EXERCISE GOAL ▸ Would you repeat exactly the part of the listing below that runs from the line containing "03\_full\_cores\_signed\_extrema\_and\_flow.md, source 2;" down to the line containing "mathematics/current/round21\", inclusive, and nothing else?

TASK INPUTS ▸

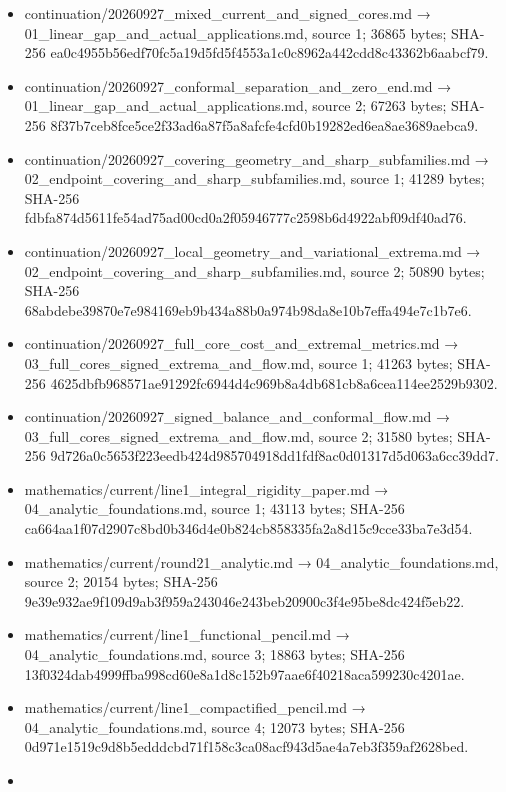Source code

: \documentclass[
  10pt,
]{article}
\providecommand{\tightlist}{%
  \setlength{\itemsep}{0pt}\setlength{\parskip}{0pt}}
\begin{document}
\begin{itemize}
\tightlist
\item
  continuation/20260927\_mixed\_current\_and\_signed\_cores.md →
  01\_linear\_gap\_and\_actual\_applications.md, source 1; 36865 bytes;
  SHA-256
  ea0c4955b56edf70fc5a19d5fd5f4553a1c0c8962a442cdd8c43362b6aabcf79.
\item
  continuation/20260927\_conformal\_separation\_and\_zero\_end.md →
  01\_linear\_gap\_and\_actual\_applications.md, source 2; 67263 bytes;
  SHA-256
  8f37b7ceb8fce5ce2f33ad6a87f5a8afcfe4cfd0b19282ed6ea8ae3689aebca9.
\item
  continuation/20260927\_covering\_geometry\_and\_sharp\_subfamilies.md
  → 02\_endpoint\_covering\_and\_sharp\_subfamilies.md, source 1; 41289
  bytes; SHA-256
  fdbfa874d5611fe54ad75ad00cd0a2f05946777c2598b6d4922abf09df40ad76.
\item
  continuation/20260927\_local\_geometry\_and\_variational\_extrema.md →
  02\_endpoint\_covering\_and\_sharp\_subfamilies.md, source 2; 50890
  bytes; SHA-256
  68abdebe39870e7e984169eb9b434a88b0a974b98da8e10b7effa494e7c1b7e6.
\item
  continuation/20260927\_full\_core\_cost\_and\_extremal\_metrics.md →
  03\_full\_cores\_signed\_extrema\_and\_flow.md, source 1; 41263 bytes;
  SHA-256
  4625dbfb968571ae91292fc6944d4c969b8a4db681cb8a6cea114ee2529b9302.
\item
  continuation/20260927\_signed\_balance\_and\_conformal\_flow.md →
  03\_full\_cores\_signed\_extrema\_and\_flow.md, source 2; 31580 bytes;
  SHA-256
  9d726a0c5653f223eedb424d985704918dd1fdf8ac0d01317d5d063a6cc39dd7.
\item
  mathematics/current/line1\_integral\_rigidity\_paper.md →
  04\_analytic\_foundations.md, source 1; 43113 bytes; SHA-256
  ca664aa1f07d2907c8bd0b346d4e0b824cb858335fa2a8d15c9cce33ba7e3d54.
\item
  mathematics/current/round21\_analytic.md →
  04\_analytic\_foundations.md, source 2; 20154 bytes; SHA-256
  9e39e932ae9f109d9ab3f959a243046e243beb20900c3f4e95be8dc424f5eb22.
\item
  mathematics/current/line1\_functional\_pencil.md →
  04\_analytic\_foundations.md, source 3; 18863 bytes; SHA-256
  13f0324dab4999ffba998cd60e8a1d8c152b97aae6f40218aca599230c4201ae.
\item
  mathematics/current/line1\_compactified\_pencil.md →
  04\_analytic\_foundations.md, source 4; 12073 bytes; SHA-256
  0d971e1519c9d8b5edddcbd71f158c3ca08acf943d5ae4a7eb3f359af2628bed.
\item

\end{itemize}
\end{document}
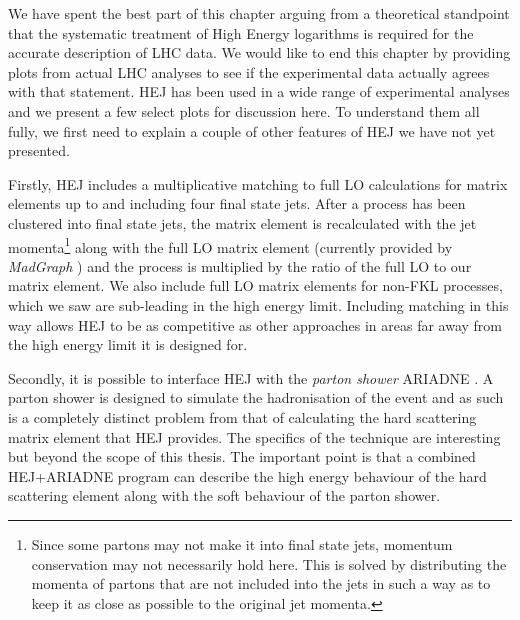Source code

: We have spent the best part of this chapter arguing from a theoretical standpoint that the systematic treatment of High Energy logarithms is required for the accurate description of LHC data. We would like to end this chapter by providing plots from actual LHC analyses to see if the experimental data actually agrees with that statement. HEJ has been used in a wide range of experimental analyses \cite{Aad2011, Chatrchyan2012, Chatrchyan2012a,Abazov2013,Aad2014a,Aad2014,Aad2015} and we present a few select plots for discussion here. To understand them all fully, we first need to explain a couple of other features of HEJ we have not yet presented. 

Firstly, HEJ includes a multiplicative matching to full LO calculations for matrix elements up to and including four final state jets. After a process has been clustered into final state jets, the matrix element is recalculated with the jet momenta\footnote{Since some partons may not make it into final state jets, momentum conservation may not necessarily hold here. This is solved by distributing the momenta of partons that are not included into the jets in such a way as to keep it as close as possible to the original jet momenta.} along with the full LO matrix element (currently provided by \emph{MadGraph} \cite{Alwall2011}) and the process is multiplied by the ratio of the full LO to our matrix element. We also include full LO matrix elements for non-FKL processes, which we saw are sub-leading in the high energy limit. Including matching in this way allows HEJ to be as competitive as other approaches in areas far away from the high energy limit it is designed for. 

Secondly, it is possible to interface HEJ with the \emph{parton shower} ARIADNE \cite{Andersen2011}. A parton shower is designed to simulate the hadronisation of the event and as such is a completely distinct problem from that of calculating the hard scattering matrix element that HEJ provides. The specifics of the technique are interesting \cite{Hoche2014} but beyond the scope of this thesis. The important point is that a combined HEJ+ARIADNE program can describe the high energy behaviour of the hard scattering element along with the soft behaviour of the parton shower. 

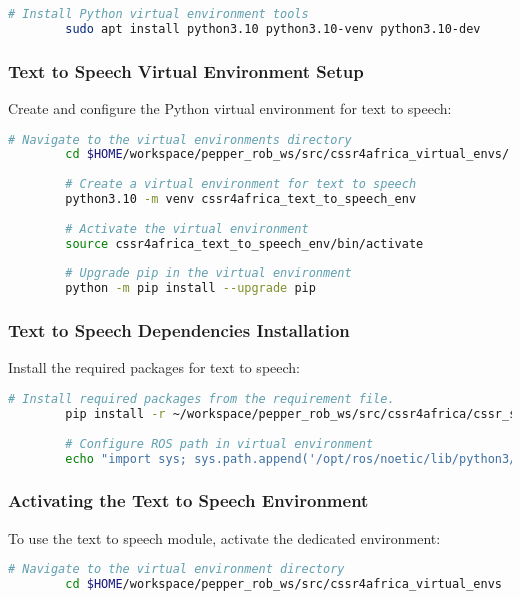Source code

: \documentclass{CSSRforAfrica}
\begin{document}
{\begin{lstlisting}[style=withoutNumbering, language=bash]
		# Install Python virtual environment tools
		sudo apt install python3.10 python3.10-venv python3.10-dev
		\end{lstlisting}
		
		\subsubsection*{Text to Speech Virtual Environment Setup}
		Create and configure the Python virtual environment for text to speech:
		\begin{lstlisting}[style=withoutNumbering, language=bash]
		# Navigate to the virtual environments directory
		cd $HOME/workspace/pepper_rob_ws/src/cssr4africa_virtual_envs/
		
		# Create a virtual environment for text to speech
		python3.10 -m venv cssr4africa_text_to_speech_env
		
		# Activate the virtual environment
		source cssr4africa_text_to_speech_env/bin/activate
		
		# Upgrade pip in the virtual environment
		python -m pip install --upgrade pip
		\end{lstlisting}
		
		\subsubsection*{Text to Speech Dependencies Installation}
		Install the required packages for text to speech:
		\begin{lstlisting}[style=withoutNumbering, language=bash]
		# Install required packages from the requirement file.
		pip install -r ~/workspace/pepper_rob_ws/src/cssr4africa/cssr_system/text_to_speech/text_to_speech_requirements.txt
		
		# Configure ROS path in virtual environment
		echo "import sys; sys.path.append('/opt/ros/noetic/lib/python3/dist-packages')" > $(python -c "import site; print(site.getsitepackages()[0])")/sitecustomize.py
		\end{lstlisting}
		
		\subsubsection*{Activating the Text to Speech Environment}
		To use the text to speech module, activate the dedicated environment:
		\begin{lstlisting}[style=withoutNumbering, language=bash]
		# Navigate to the virtual environment directory
		cd $HOME/workspace/pepper_rob_ws/src/cssr4africa_virtual_envs
		

\end{lstlisting}}
\end{document}
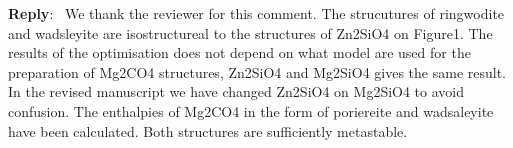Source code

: \documentclass[a4paper]{article}
\newcounter{reviewer}
\newenvironment{reply}
   {\medskip \noindent \begin{sf}\textbf{Reply}:\  }
   {\medskip \end{sf}}
\begin{document}
\begin{reply}
We thank the reviewer for this comment. 
The strucutures of ringwodite and wadsleyite are isostructureal to the structures of Zn2SiO4 on Figure1. 
The results of the optimisation does not depend on what model are used for the preparation of Mg2CO4 structures, Zn2SiO4 and Mg2SiO4 gives the same result. 
In the revised manuscript we have changed Zn2SiO4 on Mg2SiO4 to avoid confusion.
The enthalpies of Mg2CO4 in the form of poriereite and wadsaleyite have been calculated.
Both structures are sufficiently metastable.


\end{reply}
\end{document}
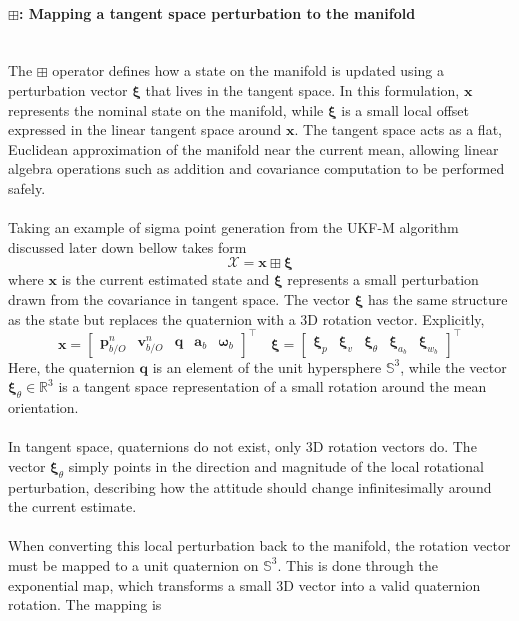 \paragraph{$\boxplus$: Mapping a tangent space perturbation to the manifold} \mbox{}\\[0.5em] \noindent
The $\boxplus$ operator defines how a state on the manifold is updated using a perturbation vector $\boldsymbol{\xi}$ that lives in the tangent space. In this formulation, $\mathbf{x}$ represents the nominal state on the manifold, while $\boldsymbol{\xi}$ is a small local offset expressed in the linear tangent space around $\mathbf{x}$. The tangent space acts as a flat, Euclidean approximation of the manifold near the current mean, allowing linear algebra operations such as addition and covariance computation to be performed safely.
\\ \\
Taking an example of sigma point generation from the UKF-M algorithm discussed later down bellow takes form
$$
    \mathcal{X} = \mathbf{x} \boxplus \boldsymbol{\xi}
$$
where $\mathbf{x}$ is the current estimated state and $\boldsymbol{\xi}$ represents a small perturbation drawn from the covariance in tangent space. The vector $\boldsymbol{\xi}$ has the same structure as the state but replaces the quaternion with a 3D rotation vector. Explicitly,
$$
    \mathbf{x} =
    \begin{bmatrix}
        \mathbf{p}_{b/O}^{n} & \mathbf{v}_{b/O}^{n} & \mathbf{q} & \mathbf{a}_b & \mathbf{\omega}_b
    \end{bmatrix}^\top \quad
    \boldsymbol{\xi} =
    \begin{bmatrix}
        \boldsymbol{\xi}_{p} & \boldsymbol{\xi}_{v} & \boldsymbol{\xi}_{\theta} & \boldsymbol{\xi}_{a_b} & \boldsymbol{\xi}_{w_b}
    \end{bmatrix}^\top
$$
Here, the quaternion $\mathbf{q}$ is an element of the unit hypersphere $\mathbb{S}^3$, while the vector $\boldsymbol{\xi}_{\theta} \in \mathbb{R}^3$ is a tangent space representation of a small rotation around the mean orientation.
\\ \\
In tangent space, quaternions do not exist, only 3D rotation vectors do. The vector $\boldsymbol{\xi}_{\theta}$ simply points in the direction and magnitude of the local rotational perturbation, describing how the attitude should change infinitesimally around the current estimate.
\\ \\
When converting this local perturbation back to the manifold, the rotation vector must be mapped to a unit quaternion on $\mathbb{S}^3$. This is done through the exponential map, which transforms a small 3D vector into a valid quaternion rotation. The mapping is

YOUR SOLUTION ▸
  03\_full\_cores\_signed\_extrema\_and\_flow.md, source 2; 31580 bytes;
  SHA-256
  9d726a0c5653f223eedb424d985704918dd1fdf8ac0d01317d5d063a6cc39dd7.
\item
  mathematics/current/line1\_integral\_rigidity\_paper.md →
  04\_analytic\_foundations.md, source 1; 43113 bytes; SHA-256
  ca664aa1f07d2907c8bd0b346d4e0b824cb858335fa2a8d15c9cce33ba7e3d54.
\item
  mathematics/current/round21\_analytic.md →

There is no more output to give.